• _Listed records_
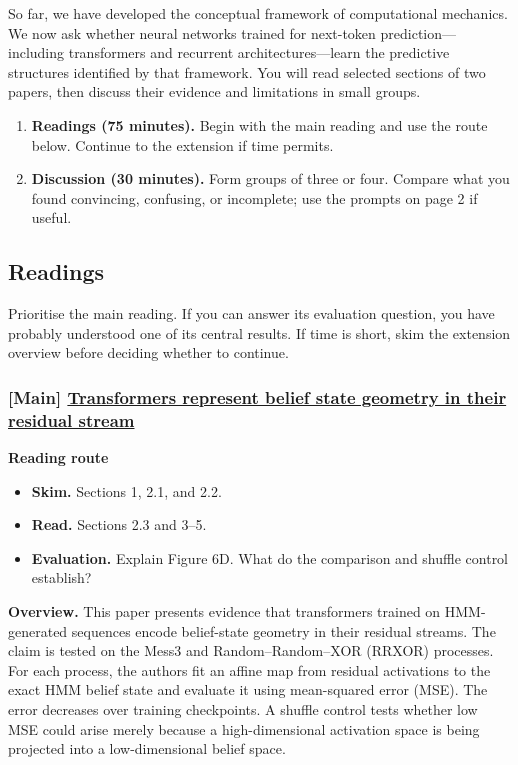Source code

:
So far, we have developed the conceptual framework of computational mechanics.
We now ask whether neural networks trained for next-token prediction---including
transformers and recurrent architectures---learn the predictive structures
identified by that framework. You will read selected sections of two papers,
then discuss their evidence and limitations in small groups.

\begin{callout}
  \begin{enumerate}
    \item \textbf{Readings (75 minutes).} Begin with the main reading and use
      the route below. Continue to the extension if time permits.
    \item \textbf{Discussion (30 minutes).} Form groups of three or four.
      Compare what you found convincing, confusing, or incomplete; use the
      prompts on page 2 if useful.
  \end{enumerate}
\end{callout}

\subsection{Readings}
Prioritise the main reading. If you can answer its evaluation question, you
have probably understood one of its central results. If time is short, skim
the extension overview before deciding whether to continue.

\subsubsection{[Main] \href{https://arxiv.org/pdf/2405.15943}{Transformers represent belief state geometry in their residual stream}}
  \textbf{Reading route}
\begin{itemize}
    \item \textbf{Skim.} Sections 1, 2.1, and 2.2.
    \item \textbf{Read.} Sections 2.3 and 3--5.
    \item \textbf{Evaluation.} Explain Figure 6D. What do the comparison and
      shuffle control establish?
  \end{itemize}

  \textbf{Overview.} This paper presents evidence that transformers trained on
  HMM-generated sequences encode belief-state geometry in their residual
  streams. The claim is tested on the Mess3 and Random--Random--XOR (RRXOR)
  processes. For each process, the authors fit an affine map from residual
  activations to the exact HMM belief state and evaluate it using mean-squared
  error (MSE). The error decreases over training checkpoints. A shuffle
  control tests whether low MSE could arise merely because a high-dimensional
  activation space is being projected into a low-dimensional belief space.

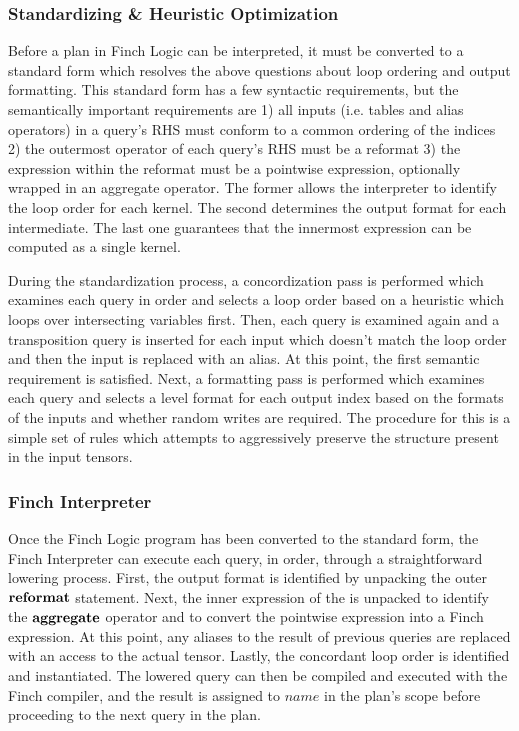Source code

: \subsubsection{Standardizing \& Heuristic Optimization}
Before a plan in Finch Logic can be interpreted, it must be converted to a standard form which resolves the above questions about loop ordering and output formatting. This standard form has a few syntactic requirements, but the semantically important requirements are 1) all inputs (i.e. tables and alias operators) in a query's RHS must conform to a common ordering of the indices 2) the outermost operator of each query's RHS must be a reformat 3) the expression within the reformat must be a pointwise expression, optionally wrapped in an aggregate operator. The former allows the interpreter to identify the loop order for each kernel. The second determines the output format for each intermediate. The last one guarantees that the innermost expression can be computed as a single kernel.

During the standardization process, a concordization pass is performed which examines each query in order and selects a loop order based on a heuristic which loops over intersecting variables first. Then, each query is examined again and a transposition query is inserted for each input which doesn't match the loop order and then the input is replaced with an alias. At this point, the first semantic requirement is satisfied. Next, a formatting pass is performed which examines each query and selects a level format for each output index based on the formats of the inputs and whether random writes are required. The procedure for this is a simple set of rules which attempts to aggressively preserve the structure present in the input tensors.


\subsubsection{Finch Interpreter} 
Once the Finch Logic program has been converted to the standard form, the Finch Interpreter can execute each query, in order, through a straightforward lowering process. First, the output format is identified by unpacking the outer $\text{\textbf{reformat}}$ statement. Next, the inner expression of the is unpacked to identify the $\text{\textbf{aggregate}}$ operator and to convert the pointwise expression into a Finch expression. At this point, any aliases to the result of previous queries are replaced with an access to the actual tensor. Lastly, the concordant loop order is identified and instantiated. The lowered query can then be compiled and executed with the Finch compiler, and the result is assigned to $name$ in the plan's scope before proceeding to the next query in the plan. 


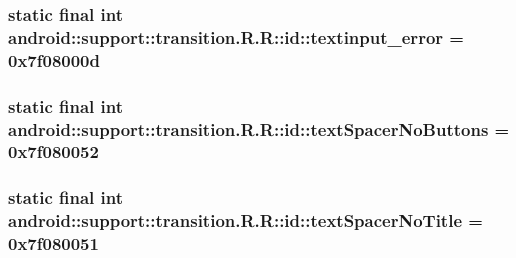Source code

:\hypertarget{classandroid_1_1support_1_1transition_1_1_r_1_1id_4fa041718ae5a7565ec0356ca9325b7c}{
\subsubsection[{textinput\_\-error}]{\setlength{\rightskip}{0pt plus 5cm}static final int android::support::transition.R.R::id::textinput\_\-error = 0x7f08000d}}
\label{classandroid_1_1support_1_1transition_1_1_r_1_1id_4fa041718ae5a7565ec0356ca9325b7c}


\hypertarget{classandroid_1_1support_1_1transition_1_1_r_1_1id_d6220f0e56cdc89154e0de93d1148d53}{
\subsubsection[{textSpacerNoButtons}]{\setlength{\rightskip}{0pt plus 5cm}static final int android::support::transition.R.R::id::textSpacerNoButtons = 0x7f080052}}
\label{classandroid_1_1support_1_1transition_1_1_r_1_1id_d6220f0e56cdc89154e0de93d1148d53}


\hypertarget{classandroid_1_1support_1_1transition_1_1_r_1_1id_bc13855eb7631f9ed5d6b93482ecaebe}{
\subsubsection[{textSpacerNoTitle}]{\setlength{\rightskip}{0pt plus 5cm}static final int android::support::transition.R.R::id::textSpacerNoTitle = 0x7f080051}}
\label{classandroid_1_1support_1_1transition_1_1_r_1_1id_bc13855eb7631f9ed5d6b93482ecaebe}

• _The task_
Using the listing above, locate the lines that hold "identified" and copy each one.

• _Response to the exercise_
identified by that framework. You will read selected sections of two papers,
Once the Finch Logic program has been converted to the standard form, the Finch Interpreter can execute each query, in order, through a straightforward lowering process. First, the output format is identified by unpacking the outer $\text{\textbf{reformat}}$ statement. Next, the inner expression of the is unpacked to identify the $\text{\textbf{aggregate}}$ operator and to convert the pointwise expression into a Finch expression. At this point, any aliases to the result of previous queries are replaced with an access to the actual tensor. Lastly, the concordant loop order is identified and instantiated. The lowered query can then be compiled and executed with the Finch compiler, and the result is assigned to $name$ in the plan's scope before proceeding to the next query in the plan. 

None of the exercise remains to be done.